Okay. Our next question comes from Mitch Landgraf [ph], a Private Investor.

Thanks for taking calls from individual investors. I'll try to be brief. One question, Mike, in regard to the few extra weeks that were wisely taken when you're getting making sure that all the information was correct for the submission for the OPTIMA trial. Just curious, was data already locked? Or is there a chance that those few extra weeks actually provided a little bit more time of separation of the two arms which I think would be good in our case?

Yes. That is yes. A few extra weeks allow the more maturity and a few more patients into the evaluation. The patients -- a few more patients have died. Yes, so the number that the DMC will be reviewing as I think in my prepared remarks, I said was 60 patients.

Yes, that's actually bodes well for even slightly increased likelihood of success at this interim, coming interim which would be awesome. Finally, not a complaint, just some feedback, I'm not sure if there's a technical issue on the website. I can just share from my own direct experience and also that of other individual private retail investors. There seems to be a difficulty with getting any kind of response to non-material just every day, individual investor, retail investor questions that are being submitted through the web portal or phone calls to Mr. Church. And again, that's not meant to be a personal or anything that it's feedbacks that company that somehow that communication channel isn't working. I do appreciate that you take individual investor questions on these calls. In the past investor friendly thing you used to do is to limit questions even from financial advisors than that to two to afford the opportunity for everyone to get in. That also would be appreciated. So didn’t know if you want to address that or just as a quick feedback to the Company, that's something and somewhere in that communication change, there's the breakdown.

Well, I was not aware of any particular problem. We'll look into it much. Thanks for pointing it out.

I thank you as well, best to all.

And at this time, we have no further questions in the queue. I'd like to turn it back over to today's speakers.

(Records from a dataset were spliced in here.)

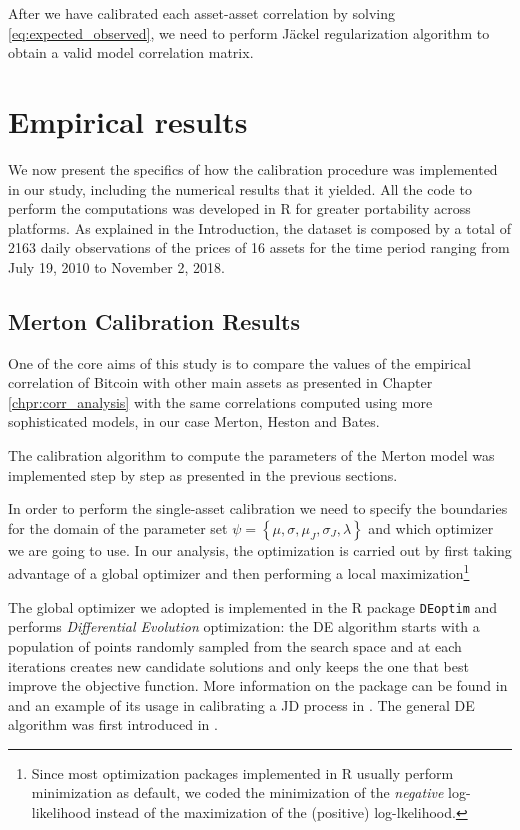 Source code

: After we have calibrated each asset-asset correlation by solving \eqref{eq:expected_observed}, we need to perform J\"ackel regularization algorithm to obtain a valid model correlation matrix.

\bigskip
\section{Empirical results}
\label{sec:results_cal}
We now present the specifics of how the calibration procedure was implemented in our study, including the numerical results that it yielded.
All the code to perform the computations was developed in R for greater portability across platforms. 	
As explained in the Introduction, the dataset is composed by a total of 2163 daily observations of the prices of 16 assets for the time period ranging from July 19, 2010 to November 2, 2018.

\subsection{Merton Calibration Results}
One of the core aims of this study is to compare the values of the empirical correlation of Bitcoin with other main assets as presented in Chapter \ref{chpr:corr_analysis} with the same correlations computed using more sophisticated models, in our case Merton, Heston and Bates.

The calibration algorithm to compute the parameters of the Merton model was implemented step by step as presented in the previous sections.

In order to perform the single-asset calibration we need to specify the boundaries for the domain of the parameter set $\psi =  \left\{ \mu, \sigma, \mu_J, \sigma_J, \lambda \right\}$ and which optimizer we are going to use.
In our analysis, the optimization is carried out by first taking advantage of a global optimizer and then performing a local maximization\footnote{Since most optimization packages implemented in R usually perform minimization as default, we coded the minimization of the \textit{negative} log-likelihood instead of the maximization of the (positive) log-lkelihood.}

The global optimizer we adopted is implemented in the R package \texttt{DEoptim} and performs \textit{Differential Evolution} optimization: the DE algorithm starts with a population of points randomly sampled from the search space and at each iterations creates new candidate solutions and only keeps the one that best improve the objective function. More information on the package can be found in \citep{DEoptim_manual} and an example of its usage in calibrating a JD process in \citep{DEoptim_jumpdiffusion}. The general DE algorithm was first introduced in \citep{DEoptim_book}.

Okay, well thank you all very much for your time and your interest in the Company. This morning, we could not be more excited while our prospects and the work that we're doing to make such a huge difference in the lives of cancer patients. And I hope before long, what positive results that we will be seeing some of you face-to-face. But that we again wish you health call during this COVID pandemic.Stay safe. Thank you.

Thank you. Ladies and gentlemen, this concludes today's teleconference. You may now disconnect.